3.05.2007

500 Words for $500

My mother has worked on the same floor of the same unit of the same hospital for over thirty years. She has watched it change hands twice to its current and final ownership by Sutter. She bore her children there, watched her brother pass away there, and most recently, treated her mother there. Many life-changing moments happen in that hospital, both before her eyes and the eyes of those around her.

This essay isn’t about my mother, but this hospital, now operated by Sutter, has played a significant role in my life since the day I was born. My education did not begin with experiences in grade school, or the rigors of college, but on the Rodgers Creek earthquake fault on which our community’s best hospital precariously perches.

The recent announcement of this hospital’s imminent closure signaled the beginning of a new era for me, one that makes me question an individual’s contribution to one’s community—be it the immediate family or the family of doctors, nurses, and technicians who will leave our town in less than a year.
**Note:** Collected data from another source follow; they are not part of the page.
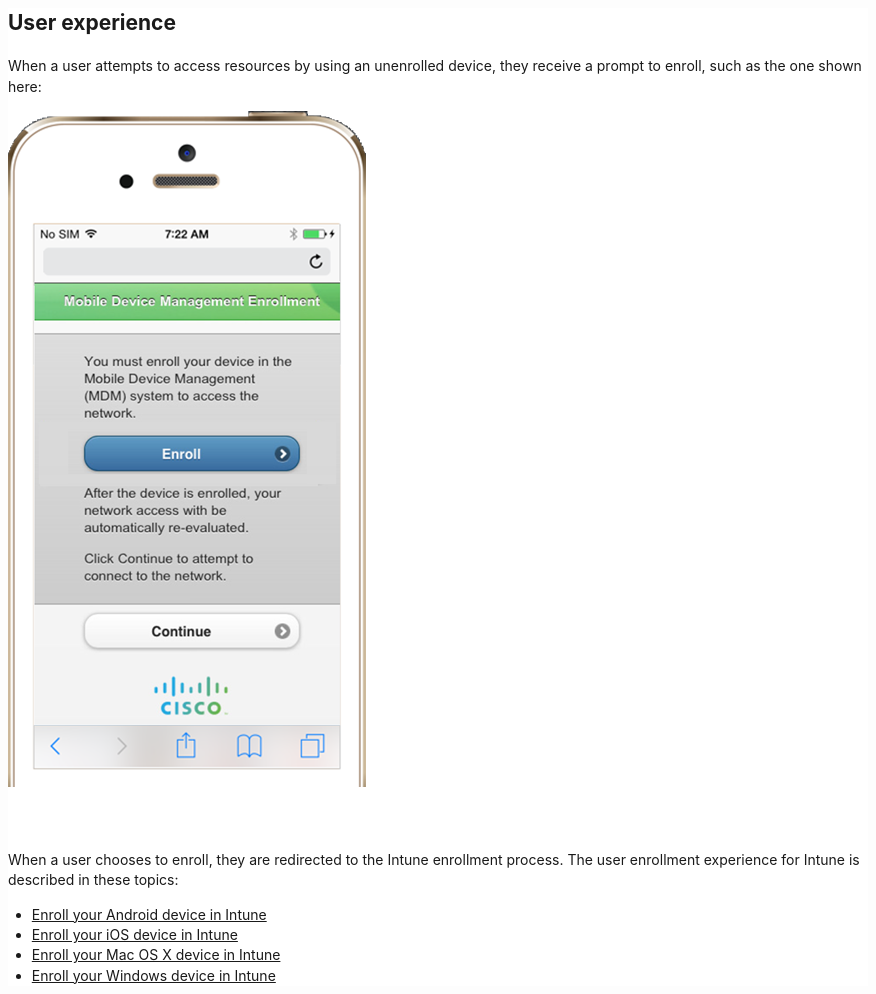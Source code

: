 
## User experience

When a user attempts to access resources by using an unenrolled device, they receive a prompt to enroll, such as the one shown here:

![Example of enrollment prompt](../media/cisco-ise-user-iphone.png)

When a user chooses to enroll, they are redirected to the Intune enrollment process. The user enrollment experience for Intune is described in these topics:

- [Enroll your Android device in Intune](/intune/enduser/enroll-your-device-in-Intune-android)</br>
- [Enroll your iOS device in Intune](/intune/enduser/enroll-your-device-in-intune-ios)</br>
- [Enroll your Mac OS X device in Intune](/intune/enduser/enroll-your-device-in-intune-mac-os-x)</br>
- [Enroll your Windows device in Intune](/intune/enduser/enroll-your-device-in-intune-windows)</br>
I’ve learned from college and from life that nearly everything is about weighing costs and benefits. It’s about balancing homework with a social life, about taking responsibility for the consequences of judgment calls. It’s about that fundamental balance—asking questions, preparing for the worst so that one day I can counter disaster with effective response.

The birthplace of my citizenship—UC Berkeley—rests as precariously on the Hayward fault as my birthplace on the Rodgers Creek fault. Evaluating risk is part of my daily life; it has taught me that my education doesn’t prepare me for a career, but shapes me into a citizen capable of applying my skills to any field.
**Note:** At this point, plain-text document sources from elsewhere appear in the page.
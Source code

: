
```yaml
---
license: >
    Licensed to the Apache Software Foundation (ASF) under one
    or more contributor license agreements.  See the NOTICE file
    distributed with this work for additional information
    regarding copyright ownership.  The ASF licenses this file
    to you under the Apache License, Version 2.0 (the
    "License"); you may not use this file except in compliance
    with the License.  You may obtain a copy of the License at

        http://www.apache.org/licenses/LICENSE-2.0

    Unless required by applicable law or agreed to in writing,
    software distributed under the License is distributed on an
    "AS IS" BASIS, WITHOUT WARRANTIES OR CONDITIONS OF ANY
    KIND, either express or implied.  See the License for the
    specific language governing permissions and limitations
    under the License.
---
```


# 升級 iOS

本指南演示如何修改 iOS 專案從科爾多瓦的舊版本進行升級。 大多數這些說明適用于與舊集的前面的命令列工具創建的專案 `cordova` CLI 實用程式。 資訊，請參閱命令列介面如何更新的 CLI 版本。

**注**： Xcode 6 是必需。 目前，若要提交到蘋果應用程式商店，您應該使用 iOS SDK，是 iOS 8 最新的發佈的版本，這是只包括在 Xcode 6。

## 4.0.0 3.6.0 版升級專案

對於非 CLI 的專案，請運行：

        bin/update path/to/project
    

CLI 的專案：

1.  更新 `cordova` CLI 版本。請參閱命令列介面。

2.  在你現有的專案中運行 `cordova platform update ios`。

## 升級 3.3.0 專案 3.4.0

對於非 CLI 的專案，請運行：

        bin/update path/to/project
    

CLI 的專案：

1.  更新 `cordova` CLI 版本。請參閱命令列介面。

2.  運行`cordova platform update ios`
I don’t know what profession(s) I will pursue with a degree in Rhetoric, but I am confident my education will hone my skills as a cognizant, proactive citizen, which will impact my community as meaningfully and enduringly as the impact my mother has had on the lives of her patients.

If I pursue a path in an organization like the Sutter Health network, I realize now that weighing the choices that I make for myself, my family, and my community is the most valuable application of my education available.

Sutter has done a lot for my family and me, but it can do more by helping fund my education with this scholarship. For it is through learning to be critical of actions, through balancing good and bad, and through taking responsibility to be as prepared for anything as possible that valuable citizenship can thrive—it is these skills that no community, no family, no self can afford to be without.